Task: The response must contain every line below in which "мови" appears.

The data:
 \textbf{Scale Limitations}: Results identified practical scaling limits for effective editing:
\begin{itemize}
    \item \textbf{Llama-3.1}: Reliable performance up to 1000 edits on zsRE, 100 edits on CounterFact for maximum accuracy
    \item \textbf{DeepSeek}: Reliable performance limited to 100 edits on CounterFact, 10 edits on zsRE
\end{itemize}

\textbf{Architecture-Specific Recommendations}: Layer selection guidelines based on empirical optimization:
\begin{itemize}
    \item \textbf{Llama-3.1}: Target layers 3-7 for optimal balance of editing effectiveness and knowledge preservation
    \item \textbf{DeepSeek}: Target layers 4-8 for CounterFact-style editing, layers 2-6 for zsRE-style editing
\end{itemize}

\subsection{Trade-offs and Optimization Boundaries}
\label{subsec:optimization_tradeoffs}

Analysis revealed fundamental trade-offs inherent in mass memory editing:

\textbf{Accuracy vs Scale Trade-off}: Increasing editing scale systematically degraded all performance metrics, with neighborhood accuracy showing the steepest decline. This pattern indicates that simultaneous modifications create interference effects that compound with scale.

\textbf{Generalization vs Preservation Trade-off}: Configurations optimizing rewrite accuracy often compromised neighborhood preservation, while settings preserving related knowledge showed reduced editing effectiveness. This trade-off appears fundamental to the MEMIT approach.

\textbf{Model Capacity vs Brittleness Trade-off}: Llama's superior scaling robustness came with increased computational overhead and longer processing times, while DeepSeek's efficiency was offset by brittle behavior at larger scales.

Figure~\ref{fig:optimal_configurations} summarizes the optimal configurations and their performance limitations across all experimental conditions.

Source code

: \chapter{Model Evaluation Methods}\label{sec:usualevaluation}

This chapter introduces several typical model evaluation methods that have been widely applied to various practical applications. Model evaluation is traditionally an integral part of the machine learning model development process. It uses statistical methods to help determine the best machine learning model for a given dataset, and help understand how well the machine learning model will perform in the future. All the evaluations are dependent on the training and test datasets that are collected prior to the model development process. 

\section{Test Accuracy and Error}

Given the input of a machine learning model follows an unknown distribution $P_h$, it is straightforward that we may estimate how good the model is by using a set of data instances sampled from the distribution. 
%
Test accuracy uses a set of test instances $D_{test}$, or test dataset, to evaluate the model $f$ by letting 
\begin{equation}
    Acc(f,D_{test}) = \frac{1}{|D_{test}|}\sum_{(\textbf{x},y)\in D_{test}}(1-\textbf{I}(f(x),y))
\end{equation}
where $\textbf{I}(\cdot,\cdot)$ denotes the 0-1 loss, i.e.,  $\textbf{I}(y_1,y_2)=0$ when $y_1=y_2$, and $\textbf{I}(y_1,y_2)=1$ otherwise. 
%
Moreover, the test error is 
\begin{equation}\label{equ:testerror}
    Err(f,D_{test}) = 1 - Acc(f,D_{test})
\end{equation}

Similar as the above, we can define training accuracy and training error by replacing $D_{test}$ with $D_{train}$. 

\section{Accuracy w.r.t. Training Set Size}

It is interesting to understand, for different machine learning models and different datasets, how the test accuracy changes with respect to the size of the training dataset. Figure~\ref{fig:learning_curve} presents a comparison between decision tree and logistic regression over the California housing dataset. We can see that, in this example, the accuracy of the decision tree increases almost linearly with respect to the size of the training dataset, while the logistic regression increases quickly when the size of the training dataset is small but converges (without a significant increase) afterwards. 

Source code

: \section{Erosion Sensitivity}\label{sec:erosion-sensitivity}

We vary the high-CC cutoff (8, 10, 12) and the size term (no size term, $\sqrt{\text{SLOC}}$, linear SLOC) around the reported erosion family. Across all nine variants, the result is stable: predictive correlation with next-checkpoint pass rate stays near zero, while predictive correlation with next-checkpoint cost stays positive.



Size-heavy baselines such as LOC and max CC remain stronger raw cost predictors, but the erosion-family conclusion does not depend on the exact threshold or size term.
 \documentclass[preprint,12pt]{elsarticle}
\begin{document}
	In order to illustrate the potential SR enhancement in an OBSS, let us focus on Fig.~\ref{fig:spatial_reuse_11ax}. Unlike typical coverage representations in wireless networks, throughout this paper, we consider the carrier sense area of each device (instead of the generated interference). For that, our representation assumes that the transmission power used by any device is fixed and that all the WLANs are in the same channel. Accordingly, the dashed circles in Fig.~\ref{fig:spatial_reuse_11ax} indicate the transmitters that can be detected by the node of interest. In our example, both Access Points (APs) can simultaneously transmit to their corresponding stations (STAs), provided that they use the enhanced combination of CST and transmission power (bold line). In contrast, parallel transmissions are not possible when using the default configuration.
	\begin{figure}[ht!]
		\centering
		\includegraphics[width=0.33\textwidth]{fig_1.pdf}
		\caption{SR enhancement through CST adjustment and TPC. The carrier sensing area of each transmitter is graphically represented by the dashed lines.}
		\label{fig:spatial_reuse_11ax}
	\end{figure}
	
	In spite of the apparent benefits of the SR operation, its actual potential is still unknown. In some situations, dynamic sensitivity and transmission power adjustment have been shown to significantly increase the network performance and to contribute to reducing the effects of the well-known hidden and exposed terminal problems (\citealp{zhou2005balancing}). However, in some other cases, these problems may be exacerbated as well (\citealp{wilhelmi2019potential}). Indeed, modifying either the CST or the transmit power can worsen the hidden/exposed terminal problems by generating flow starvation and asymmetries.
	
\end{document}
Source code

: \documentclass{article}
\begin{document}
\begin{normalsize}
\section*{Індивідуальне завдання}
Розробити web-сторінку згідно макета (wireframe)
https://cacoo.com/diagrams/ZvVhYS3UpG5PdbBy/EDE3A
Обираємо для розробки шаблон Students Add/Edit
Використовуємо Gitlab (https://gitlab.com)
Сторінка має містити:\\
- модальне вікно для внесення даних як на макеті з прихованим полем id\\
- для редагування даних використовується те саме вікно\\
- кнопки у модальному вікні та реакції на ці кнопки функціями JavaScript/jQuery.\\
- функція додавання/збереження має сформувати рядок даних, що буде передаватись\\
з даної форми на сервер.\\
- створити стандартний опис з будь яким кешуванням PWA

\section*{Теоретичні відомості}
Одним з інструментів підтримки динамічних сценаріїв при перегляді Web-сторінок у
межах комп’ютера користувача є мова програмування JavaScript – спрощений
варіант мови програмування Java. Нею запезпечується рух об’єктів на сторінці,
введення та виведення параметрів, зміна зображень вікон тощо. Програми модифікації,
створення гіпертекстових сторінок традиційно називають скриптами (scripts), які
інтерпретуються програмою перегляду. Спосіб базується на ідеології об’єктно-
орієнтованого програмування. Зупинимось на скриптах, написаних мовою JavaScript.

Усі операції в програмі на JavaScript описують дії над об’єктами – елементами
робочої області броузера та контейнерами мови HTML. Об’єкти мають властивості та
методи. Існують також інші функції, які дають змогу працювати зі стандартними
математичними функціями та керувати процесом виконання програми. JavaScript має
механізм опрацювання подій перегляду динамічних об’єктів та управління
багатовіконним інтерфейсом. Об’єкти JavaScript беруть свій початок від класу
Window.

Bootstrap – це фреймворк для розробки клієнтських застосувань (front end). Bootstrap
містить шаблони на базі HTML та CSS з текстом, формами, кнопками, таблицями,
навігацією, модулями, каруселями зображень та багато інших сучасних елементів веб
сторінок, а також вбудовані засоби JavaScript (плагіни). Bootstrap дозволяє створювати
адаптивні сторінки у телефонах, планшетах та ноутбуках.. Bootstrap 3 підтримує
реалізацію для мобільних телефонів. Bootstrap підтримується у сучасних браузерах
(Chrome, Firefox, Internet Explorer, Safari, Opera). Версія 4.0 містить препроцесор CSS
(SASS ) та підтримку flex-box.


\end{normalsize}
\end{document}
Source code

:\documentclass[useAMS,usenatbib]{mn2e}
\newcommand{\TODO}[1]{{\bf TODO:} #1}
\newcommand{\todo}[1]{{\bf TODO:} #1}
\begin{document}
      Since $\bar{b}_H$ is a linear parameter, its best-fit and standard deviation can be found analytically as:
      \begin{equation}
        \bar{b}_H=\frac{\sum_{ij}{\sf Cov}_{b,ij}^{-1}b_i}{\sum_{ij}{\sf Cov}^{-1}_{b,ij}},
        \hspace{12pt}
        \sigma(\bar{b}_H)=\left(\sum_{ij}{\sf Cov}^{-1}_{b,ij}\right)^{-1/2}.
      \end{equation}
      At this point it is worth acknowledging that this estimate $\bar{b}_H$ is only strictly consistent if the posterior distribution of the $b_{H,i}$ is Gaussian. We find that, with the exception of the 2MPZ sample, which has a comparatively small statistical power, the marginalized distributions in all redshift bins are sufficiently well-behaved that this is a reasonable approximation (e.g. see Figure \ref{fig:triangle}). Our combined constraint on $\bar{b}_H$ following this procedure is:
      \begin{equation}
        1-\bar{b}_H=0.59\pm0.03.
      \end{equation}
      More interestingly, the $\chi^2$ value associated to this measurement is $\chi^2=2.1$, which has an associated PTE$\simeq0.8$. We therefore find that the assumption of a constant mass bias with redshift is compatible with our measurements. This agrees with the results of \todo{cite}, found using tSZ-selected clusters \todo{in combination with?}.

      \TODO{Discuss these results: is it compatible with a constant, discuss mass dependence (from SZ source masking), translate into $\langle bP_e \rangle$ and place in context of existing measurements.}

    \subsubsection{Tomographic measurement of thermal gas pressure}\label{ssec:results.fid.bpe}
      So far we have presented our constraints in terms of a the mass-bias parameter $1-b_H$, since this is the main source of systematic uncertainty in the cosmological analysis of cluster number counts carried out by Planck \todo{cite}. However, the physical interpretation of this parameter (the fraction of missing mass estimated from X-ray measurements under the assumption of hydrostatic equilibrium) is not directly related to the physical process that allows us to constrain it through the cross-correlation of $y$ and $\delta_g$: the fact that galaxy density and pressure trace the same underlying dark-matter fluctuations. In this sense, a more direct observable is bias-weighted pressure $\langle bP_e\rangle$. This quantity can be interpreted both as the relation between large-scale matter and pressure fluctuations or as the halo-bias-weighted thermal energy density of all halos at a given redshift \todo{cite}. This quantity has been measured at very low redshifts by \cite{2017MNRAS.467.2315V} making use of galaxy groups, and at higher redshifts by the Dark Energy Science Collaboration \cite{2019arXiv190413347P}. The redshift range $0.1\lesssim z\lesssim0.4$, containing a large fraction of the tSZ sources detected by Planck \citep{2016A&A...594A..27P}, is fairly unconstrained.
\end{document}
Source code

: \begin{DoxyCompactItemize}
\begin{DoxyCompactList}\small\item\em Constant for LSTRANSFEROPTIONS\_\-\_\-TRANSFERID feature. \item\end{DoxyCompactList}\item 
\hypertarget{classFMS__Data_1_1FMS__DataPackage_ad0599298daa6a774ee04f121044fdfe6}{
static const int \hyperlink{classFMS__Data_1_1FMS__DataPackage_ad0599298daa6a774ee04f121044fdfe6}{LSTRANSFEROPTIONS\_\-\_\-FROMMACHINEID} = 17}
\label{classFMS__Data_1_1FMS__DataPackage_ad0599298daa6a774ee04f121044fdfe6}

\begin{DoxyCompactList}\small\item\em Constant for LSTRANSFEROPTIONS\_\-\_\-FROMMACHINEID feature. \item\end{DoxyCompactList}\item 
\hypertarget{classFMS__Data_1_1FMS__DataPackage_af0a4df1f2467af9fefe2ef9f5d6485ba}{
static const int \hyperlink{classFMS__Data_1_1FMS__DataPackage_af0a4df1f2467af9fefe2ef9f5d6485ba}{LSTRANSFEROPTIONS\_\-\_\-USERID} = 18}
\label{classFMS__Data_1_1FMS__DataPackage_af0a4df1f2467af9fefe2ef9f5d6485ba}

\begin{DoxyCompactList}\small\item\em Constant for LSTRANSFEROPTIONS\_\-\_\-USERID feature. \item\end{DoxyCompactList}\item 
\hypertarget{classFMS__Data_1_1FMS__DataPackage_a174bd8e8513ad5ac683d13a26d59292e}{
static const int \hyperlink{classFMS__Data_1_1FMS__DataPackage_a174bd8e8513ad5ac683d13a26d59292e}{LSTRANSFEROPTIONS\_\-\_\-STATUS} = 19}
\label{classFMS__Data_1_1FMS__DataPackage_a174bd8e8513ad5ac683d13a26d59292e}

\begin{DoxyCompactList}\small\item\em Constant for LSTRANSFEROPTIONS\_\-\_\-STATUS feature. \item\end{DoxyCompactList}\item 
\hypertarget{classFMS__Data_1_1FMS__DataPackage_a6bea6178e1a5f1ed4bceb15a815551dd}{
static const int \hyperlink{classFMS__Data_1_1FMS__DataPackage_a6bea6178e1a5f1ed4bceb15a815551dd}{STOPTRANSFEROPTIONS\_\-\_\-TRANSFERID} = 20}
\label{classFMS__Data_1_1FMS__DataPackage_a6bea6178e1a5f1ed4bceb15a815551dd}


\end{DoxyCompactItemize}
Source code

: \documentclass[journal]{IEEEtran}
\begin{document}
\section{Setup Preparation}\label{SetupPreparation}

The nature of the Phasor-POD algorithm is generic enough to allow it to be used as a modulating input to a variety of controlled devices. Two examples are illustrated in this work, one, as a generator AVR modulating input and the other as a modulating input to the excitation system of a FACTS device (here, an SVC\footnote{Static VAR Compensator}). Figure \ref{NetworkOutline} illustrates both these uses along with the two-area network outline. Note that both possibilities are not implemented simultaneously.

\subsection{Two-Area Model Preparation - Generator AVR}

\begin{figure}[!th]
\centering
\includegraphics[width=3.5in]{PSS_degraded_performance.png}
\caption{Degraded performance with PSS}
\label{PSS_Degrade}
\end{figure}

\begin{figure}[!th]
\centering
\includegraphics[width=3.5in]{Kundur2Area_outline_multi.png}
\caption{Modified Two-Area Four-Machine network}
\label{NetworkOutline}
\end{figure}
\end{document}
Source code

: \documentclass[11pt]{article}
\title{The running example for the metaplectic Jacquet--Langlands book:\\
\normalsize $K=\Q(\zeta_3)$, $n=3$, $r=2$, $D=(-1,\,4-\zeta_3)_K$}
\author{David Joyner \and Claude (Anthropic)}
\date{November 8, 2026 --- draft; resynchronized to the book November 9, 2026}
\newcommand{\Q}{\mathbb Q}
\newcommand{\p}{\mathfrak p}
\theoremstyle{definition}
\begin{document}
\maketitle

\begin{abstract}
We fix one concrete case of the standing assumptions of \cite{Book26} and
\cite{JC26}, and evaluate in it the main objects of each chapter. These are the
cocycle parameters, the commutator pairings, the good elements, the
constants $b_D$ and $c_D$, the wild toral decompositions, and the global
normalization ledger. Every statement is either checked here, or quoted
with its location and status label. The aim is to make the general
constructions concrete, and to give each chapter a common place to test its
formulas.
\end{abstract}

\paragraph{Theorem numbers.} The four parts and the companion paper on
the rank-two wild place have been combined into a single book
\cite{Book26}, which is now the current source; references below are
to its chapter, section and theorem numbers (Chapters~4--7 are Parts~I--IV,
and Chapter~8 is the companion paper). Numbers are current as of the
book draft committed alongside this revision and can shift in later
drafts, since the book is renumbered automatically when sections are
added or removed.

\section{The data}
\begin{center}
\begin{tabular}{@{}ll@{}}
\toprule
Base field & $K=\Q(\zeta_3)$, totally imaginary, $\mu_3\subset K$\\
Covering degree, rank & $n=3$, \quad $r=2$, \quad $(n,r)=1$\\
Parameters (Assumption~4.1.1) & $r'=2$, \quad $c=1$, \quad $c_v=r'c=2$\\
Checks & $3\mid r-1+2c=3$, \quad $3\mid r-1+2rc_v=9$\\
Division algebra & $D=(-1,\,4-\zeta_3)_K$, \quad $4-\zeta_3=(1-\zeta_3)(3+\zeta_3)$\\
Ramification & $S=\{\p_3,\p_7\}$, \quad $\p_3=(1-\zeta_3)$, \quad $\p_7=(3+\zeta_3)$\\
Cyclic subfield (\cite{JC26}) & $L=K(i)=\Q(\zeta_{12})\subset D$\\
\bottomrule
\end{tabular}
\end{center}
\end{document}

Answer to this problem:
варіант мови програмування Java. Нею запезпечується рух об’єктів на сторінці,
робочої області броузера та контейнерами мови HTML. Об’єкти мають властивості та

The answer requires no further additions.